Ecosystems of fraud-related data
Dark web platforms cater to a broader range of cybercriminals. The commonly traded commodities that are most often used to facilitate fraud include compromised credit card data and account login credentials for web services (e.g. streaming, online shopping environments and adult content sites)
Automated vending carts (AVCs) are marketplaces specifically used for the sale of compromised card details. These automated websites allow buyers to search through listings based on various factors and purchase items without interacting with a vendor. Data sets are typically advertised using samples, with the full set becoming available upon purchase. Carding marketplaces also offer card-testing services for criminals who have harvested or purchased unverified dumps of credit card information.
Anti-detection solutions such as VPNs, BPH and money laundering services, as well as subscription- based access to phishing and exploit kits and infostealers, are readily available. Manuals, guidelines and tutorials, as well as individual coaching sessions, are also available. These are often related to operational security and explain how to carry out online fraud schemes.

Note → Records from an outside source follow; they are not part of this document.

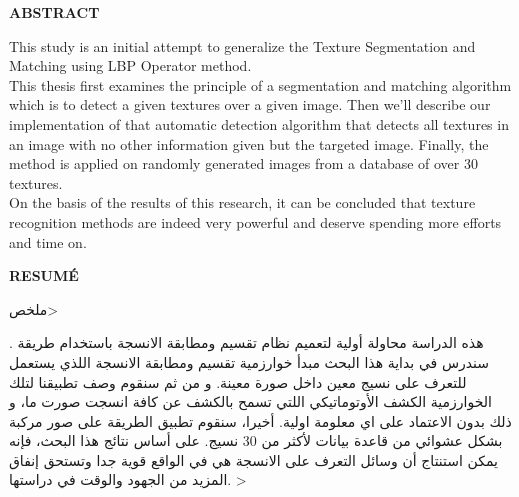 \renewcommand{\headrulewidth}{0pt}


\begin{center}
\begin{Huge}
\textbf{ABSTRACT}\\

\end{Huge}
\end{center}

This study is an initial attempt to generalize the Texture Segmentation and Matching using LBP Operator method. \\

This thesis first examines the principle of a segmentation and matching algorithm which is to detect a given textures over a given image. 
Then we'll describe our implementation of that automatic detection algorithm that detects all textures in an image with no other information given but the targeted image.
Finally, the method is applied on randomly generated images from a database of over 30 textures.\\

On the basis of the results of this research, it can be concluded that texture recognition methods are indeed very powerful and deserve spending more efforts and time on.\\



\begin{center}
\begin{Huge}
\textbf{RESUMÉ}\\

\end{Huge}
\end{center}


\begin{center}
\begin{Huge}
\<ملخص>\\
\end{Huge}
\end{center}


 \<
 هذه الدراسة محاولة أولية لتعميم نظام تقسيم ومطابقة الانسجة باستخدام طريقة  .
  سندرس في بداية هذا البحث مبدأ خوارزمية تقسيم ومطابقة الانسجة اللذي  يستعمل للتعرف على نسيج معين داخل صورة معينة.
  و من ثم سنقوم وصف تطبيقنا لتلك الخوارزمية الكشف الأوتوماتيكي اللتي تسمح بالكشف عن كافة انسجت صورت ما، و ذلك بدون الاعتماد على اي معلومة اولية.
 أخيرا، سنقوم تطبيق الطريقة على صور مركبة  بشكل عشوائي من قاعدة بيانات لأكثر من 30 نسيج.
على أساس نتائج هذا البحث، فإنه يمكن استنتاج أن وسائل التعرف على الانسجة هي في الواقع قوية جدا وتستحق إنفاق المزيد من الجهود والوقت في دراستها.
>
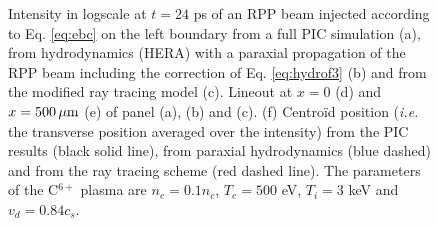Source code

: \documentclass[%
 reprint,
 amsmath,amssymb,
 aps,
]{revtex4-1}
\begin{document}
\begin{figure}
\begin{tabular}{ccc}
\end{tabular}
\caption{ \label{fig:comthpicrpp} 
 Intensity in logscale at $t = 24$ ps of an RPP beam injected according to Eq. \eqref{eq:ebc} on the left boundary from a full PIC simulation (a), from hydrodynamics (HERA) with a paraxial propagation of the RPP beam including the correction of Eq. \eqref{eq:hydrof3} (b) and from the modified ray tracing model (c).  Lineout at $x=0$ (d) and $x=500 \, \rm \mu m$ (e) of   panel (a), (b) and (c). 
 (f) Centro\"id position (\emph{i.e.} the transverse position averaged over the intensity) from the PIC results (black solid line), from paraxial hydrodynamics (blue dashed) and  from the ray tracing scheme (red dashed line). The parameters of the C$^{6+}$ plasma are $n_e=0.1n_c$, $T_e=500$ eV, $T_i=3$ keV and $v_d=0.84 c_s$. }
\end{figure}
\end{document}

The prices charged depend on the commodities and can vary significantly based on the compromised entity’s sector, size, revenue, geographical location, access type, level, and persistence, and the exclusivity of the offer. High-revenue companies in Europe and North America are in high demand.
New threats
Initial access brokers and ransomware groups continue to exploit known system weaknesses and manipulate human behavior.
Even popular error messages and CAPTCHA boxes are being mimicked in a tactic known as “ClickFix” to trick users into installing malware themselves.
While encryption protects users’ privacy, the criminal abuse of end-to-end encrypted (E2EE) apps is increasingly hampering investigations. Cybercriminals hide behind anonymity while coordinating sales of stolen data, often with no visibility for investigators.
Recommendations
To counter the threats, the report calls for coordinated policy responses at EU level, including lawful access solutions for E2EE, harmonised rules on data retention, and urgent efforts to boost digital literacy—especially among young people.
The IOCTA 2025 draws on operational insights from the thousands of investigations Europol supports each year, particularly through its European Cybercrime Centre (EC3) and its Economic and Financial Crime Centre (EFECC), with contributions from Member States, and private sector partners. It builds on the EU Serious and Organised Crime Threat Assessment (SOCTA) and sheds light on a criminal landscape where data is power—and everyone’s data is at risk.
Methodology
Input for this report was collected from analysis of cases supported by the Europol European Cyber Crime Centre (EC3), interviews with Europol operational team experts, and input from members of Europol EC3 Advisory Groups4.
The report is also informed by other Europol intelligence analysis products, in particular the EU Serious and Organised Crime Threat Assessment (EU-SOCTA) 2025. Where relevant, open-source information has been used as a complementary data source.
Further reading
Steal, Deal and Repeat – How cybercriminals trade and exploit your data – IOCTA 2025. Report (PDF). June 12, 2025. The Internet Organised Crime Threat Assessment (IOCTA), Europol
Why it matters
“You can’t defend what you don’t understand,” said Edvardas Šileris, Head of Europol’s European Cybercrime Centre. “Europol’s IOCTA 2025 report sheds light on the hidden economy of stolen data that powers today’s most dangerous cyber threat, giving law enforcement, policymakers, and industry the intelligence needed to act decisively.”